[Your assignment] Copy, from the material below, each line where "categories" shows up.

[The records]
::::

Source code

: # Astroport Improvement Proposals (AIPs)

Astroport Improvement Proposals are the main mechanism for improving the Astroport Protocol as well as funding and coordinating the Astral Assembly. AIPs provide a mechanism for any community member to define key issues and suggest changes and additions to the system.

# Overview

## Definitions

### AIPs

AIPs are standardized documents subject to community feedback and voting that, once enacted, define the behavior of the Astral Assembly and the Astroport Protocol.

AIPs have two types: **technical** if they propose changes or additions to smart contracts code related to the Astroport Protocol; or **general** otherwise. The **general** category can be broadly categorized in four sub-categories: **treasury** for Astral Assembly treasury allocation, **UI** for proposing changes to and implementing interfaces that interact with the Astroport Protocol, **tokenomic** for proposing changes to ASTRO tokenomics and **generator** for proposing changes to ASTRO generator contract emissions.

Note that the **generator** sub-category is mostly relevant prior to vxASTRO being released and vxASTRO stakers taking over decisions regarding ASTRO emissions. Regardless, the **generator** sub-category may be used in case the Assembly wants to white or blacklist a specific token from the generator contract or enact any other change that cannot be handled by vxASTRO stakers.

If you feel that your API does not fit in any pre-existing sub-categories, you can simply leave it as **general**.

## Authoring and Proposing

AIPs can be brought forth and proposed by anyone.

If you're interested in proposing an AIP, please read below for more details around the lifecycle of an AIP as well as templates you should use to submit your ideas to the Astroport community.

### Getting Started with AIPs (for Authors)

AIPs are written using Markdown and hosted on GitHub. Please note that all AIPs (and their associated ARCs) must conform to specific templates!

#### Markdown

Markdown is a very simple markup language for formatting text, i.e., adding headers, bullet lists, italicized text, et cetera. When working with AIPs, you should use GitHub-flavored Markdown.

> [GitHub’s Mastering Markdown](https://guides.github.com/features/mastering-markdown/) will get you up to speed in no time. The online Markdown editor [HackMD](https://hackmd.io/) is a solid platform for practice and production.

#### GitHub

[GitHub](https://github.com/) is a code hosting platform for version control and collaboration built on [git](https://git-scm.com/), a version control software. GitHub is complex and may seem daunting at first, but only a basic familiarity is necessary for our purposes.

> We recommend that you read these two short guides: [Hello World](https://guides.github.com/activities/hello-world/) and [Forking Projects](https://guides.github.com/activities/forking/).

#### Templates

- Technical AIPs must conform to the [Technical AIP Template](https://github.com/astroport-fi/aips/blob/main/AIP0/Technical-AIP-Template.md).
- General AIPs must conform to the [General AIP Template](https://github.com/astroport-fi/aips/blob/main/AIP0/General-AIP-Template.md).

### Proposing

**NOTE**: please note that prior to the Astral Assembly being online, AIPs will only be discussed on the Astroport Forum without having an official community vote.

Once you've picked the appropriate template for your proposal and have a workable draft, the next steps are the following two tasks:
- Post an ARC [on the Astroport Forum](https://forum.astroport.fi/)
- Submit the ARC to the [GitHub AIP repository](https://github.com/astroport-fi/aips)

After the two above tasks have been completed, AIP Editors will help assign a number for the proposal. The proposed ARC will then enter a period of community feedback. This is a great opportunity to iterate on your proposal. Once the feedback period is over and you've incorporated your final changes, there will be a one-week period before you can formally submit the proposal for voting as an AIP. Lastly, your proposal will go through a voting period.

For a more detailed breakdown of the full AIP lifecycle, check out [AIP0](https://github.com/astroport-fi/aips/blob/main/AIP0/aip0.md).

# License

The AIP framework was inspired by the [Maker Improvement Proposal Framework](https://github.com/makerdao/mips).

::::

[Solved problem]
AIPs have two types: **technical** if they propose changes or additions to smart contracts code related to the Astroport Protocol; or **general** otherwise. The **general** category can be broadly categorized in four sub-categories: **treasury** for Astral Assembly treasury allocation, **UI** for proposing changes to and implementing interfaces that interact with the Astroport Protocol, **tokenomic** for proposing changes to ASTRO tokenomics and **generator** for proposing changes to ASTRO generator contract emissions.
If you feel that your API does not fit in any pre-existing sub-categories, you can simply leave it as **general**.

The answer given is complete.